Por outro lado, os parceiros ou facilitadores não devem oferecer soluções ou conselhos, nem permitir que seus preconceitos influenciem o processo. (Nota do Shortform: Uma maneira de manter a objetividade como facilitador é simplesmente observar sinais emocionais para fazer perguntas complementares, em vez de julgar ou nomear as emoções que você percebe.)
Reunir contribuições para a discussão
A terceira etapa na preparação para a discussão sobre o propósito é a contribuição, ou seja, determinar o que você vai trazer para a discussão. A contribuição necessária varia entre equipes e indivíduos. No caso dos indivíduos, a contribuição refere-se às histórias de vida que você coleta. No caso das equipes, refere-se aos participantes que você convida.
Pessoas: Compartilhem suas histórias
Antes da sessão, pense em 10 histórias que revelem quem você é. Sinek sugere procurar anedotas significativas, lições e pessoas que moldaram sua trajetória. (Nota da Shortform: para identificar histórias significativas, pense nos momentos em que você viveu uma experiência marcante. Em *The Power of Moments*, Chip e Dan Heath descrevem momentos decisivos como aqueles que geram percepção, orgulho e conexão, e que se diferenciam das experiências cotidianas.)
Equipes: Reúna as pessoas certas
As histórias que vão ajudá-lo a descobrir o propósito da sua organização são aquelas que os membros da equipe viveram e podem compartilhar. Para registrar essas histórias, primeiro selecione de 10 a 30 pessoas para participar: um número suficiente para gerar perspectivas e experiências diversas, mas não tão grande a ponto de tornar o processo desorganizado.
De acordo com Sinek, os participantes devem:
- Represente as diferentes funções e tarefas da equipe, tanto na vertical quanto na horizontal.
- Mostre entusiasmo pela equipe, já que é provável que eles já estejam colocando em prática o propósito da equipe.
- Já fazem parte da equipe há tempo suficiente para terem testemunhado seus altos e baixos.

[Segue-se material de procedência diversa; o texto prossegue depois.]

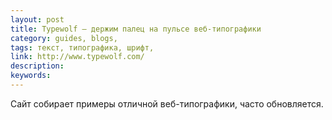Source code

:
 ```yaml
---
layout: post
title: Typewolf — держим палец на пульсе веб-типографики
category: guides, blogs, 
tags: текст, типографика, шрифт, 
link: http://www.typewolf.com/
description: 
keywords: 
---
```


<p>Сайт собирает примеры отличной веб-типографики, часто обновляется.</p>
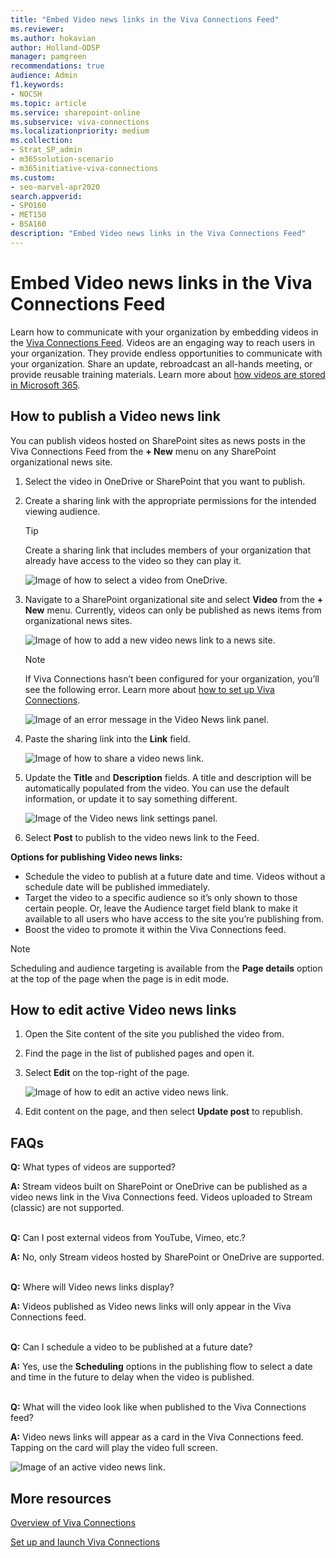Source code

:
 ```yaml
---
title: "Embed Video news links in the Viva Connections Feed"
ms.reviewer: 
ms.author: hokavian
author: Holland-ODSP
manager: pamgreen
recommendations: true
audience: Admin
f1.keywords:
- NOCSH
ms.topic: article
ms.service: sharepoint-online
ms.subservice: viva-connections
ms.localizationpriority: medium
ms.collection:  
- Strat_SP_admin
- m365solution-scenario
- m365initiative-viva-connections  
ms.custom:
- seo-marvel-apr2020
search.appverid:
- SPO160
- MET150
- BSA160
description: "Embed Video news links in the Viva Connections Feed"
---
```


# Embed Video news links in the Viva Connections Feed
  
Learn how to communicate with your organization by embedding videos in the [Viva Connections Feed](viva-connections-overview.md). Videos are an engaging way to reach users in your organization. They provide endless opportunities to communicate with your organization. Share an update, rebroadcast an all-hands meeting, or provide reusable training materials. Learn more about [how videos are stored in Microsoft 365](https://aka.ms/NewStream).
 
## How to publish a Video news link

You can publish videos hosted on SharePoint sites as news posts in the Viva Connections Feed from the **+ New** menu on any SharePoint organizational news site.  

1.  Select the video in OneDrive or SharePoint that you want to publish.

2.  Create a sharing link with the appropriate permissions for the intended viewing audience.  

    > [!TIP]
    > Create a sharing link that includes members of your organization that already have access to the video so they can play it.
    
    ![Image of how to select a video from OneDrive.](../media/connections/select-video.png)

3.  Navigate to a SharePoint organizational site and select **Video** from the **+ New** menu.  Currently, videos can only be published as news items from organizational news sites.

    ![Image of how to add a new video news link to a news site.](../media/connections/add-video-link.png)


    > [!NOTE]
    > If Viva Connections hasn’t been configured for your organization, you’ll see the following error. Learn more about [how to set up Viva Connections](guide-to-setting-up-viva-connections.md). 

    ![Image of an error message in the Video News link panel.](../media/connections/video-news-link-error.png)

4.  Paste the sharing link into the **Link** field.

    ![Image of how to share a video news link.](../media/connections/save-video-news-link.png)

5.  Update the **Title** and **Description** fields. A title and description will be automatically populated from the video. You can use the default information, or update it to say something different.

    ![Image of the Video news link settings panel.](../media/connections/video-news-link-panel-2.png)

6.  Select **Post** to publish to the video news link to the Feed.

**Options for publishing Video news links:**

-  Schedule the video to publish at a future date and time. Videos without a schedule date will be published immediately.
- Target the video to a specific audience so it’s only shown to those certain people. Or, leave the Audience target field blank to make it available to all users who have access to the site you’re publishing from.
- Boost the video to promote it within the Viva Connections feed.

> [!NOTE] 
> Scheduling and audience targeting is available from the **Page details** option at the top of the page when the page is in edit mode.

## How to edit active Video news links

1.  Open the Site content of the site you published the video from.

2.  Find the page in the list of published pages and open it.

3.  Select **Edit** on the top-right of the page.

    ![Image of how to edit an active video news link.](../media/connections/video-link-edit.png)
 
4.  Edit content on the page, and then select **Update post** to republish.


## FAQs

**Q:** What types of videos are supported? 
<br>

**A:** Stream videos built on SharePoint or OneDrive can be published as a video news link in the Viva Connections feed.  Videos uploaded to Stream (classic) are not supported. 
<br>
<br>

**Q:** Can I post external videos from YouTube, Vimeo, etc.?
<br>

**A:** No, only Stream videos hosted by SharePoint or OneDrive are supported.
<br>
<br>

**Q:** Where will Video news links display?
<br>

**A:** Videos published as Video news links will only appear in the Viva Connections feed.
<br>
<br>

**Q:** Can I schedule a video to be published at a future date?
<br>

**A:** Yes, use the **Scheduling** options in the publishing flow to select a date and time in the future to delay when the video is published.
<br>
<br>

**Q:** What will the video look like when published to the Viva Connections feed?
<br>

**A:** Video news links will appear as a card in the Viva Connections feed. Tapping on the card will play the video full screen.

![Image of an active video news link.](../media/connections/active-video-link.png)


## More resources

[Overview of Viva Connections](viva-connections-overview.md)
<br>

[Set up and launch Viva Connections](guide-to-setting-up-viva-connections.md)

(Nota resumida: As ideias de Sinek se alinham estreitamente com as diretrizes para a formação de equipes que John Maxwell compartilha em *As 21 Leis Irrefutáveis da Liderança*, mas Maxwell acrescenta algo que Sinek não leva em consideração: além de selecionar com base na diversidade, no entusiasmo e na experiência, Maxwell sugere que você forme uma equipe com pessoas influentes que tenham boa química com você e com os demais membros da equipe, e que sejam moralmente íntegras. Essas características serão úteis para garantir que o processo transcorra sem contratempos e que, posteriormente, ajudem a promover o “Porquê” em toda a empresa.)
Como conduzir uma discussão sobre o propósito
Agora que já estabelecemos as bases para uma discussão sobre o propósito, vamos explorar como conduzi-la. Embora o objetivo seja o mesmo tanto para indivíduos quanto para equipes, o processo para cada um deles é diferente. Portanto, vamos primeiro abordar o processo para indivíduos e, em seguida, explorar como a busca pelo propósito funciona para as equipes.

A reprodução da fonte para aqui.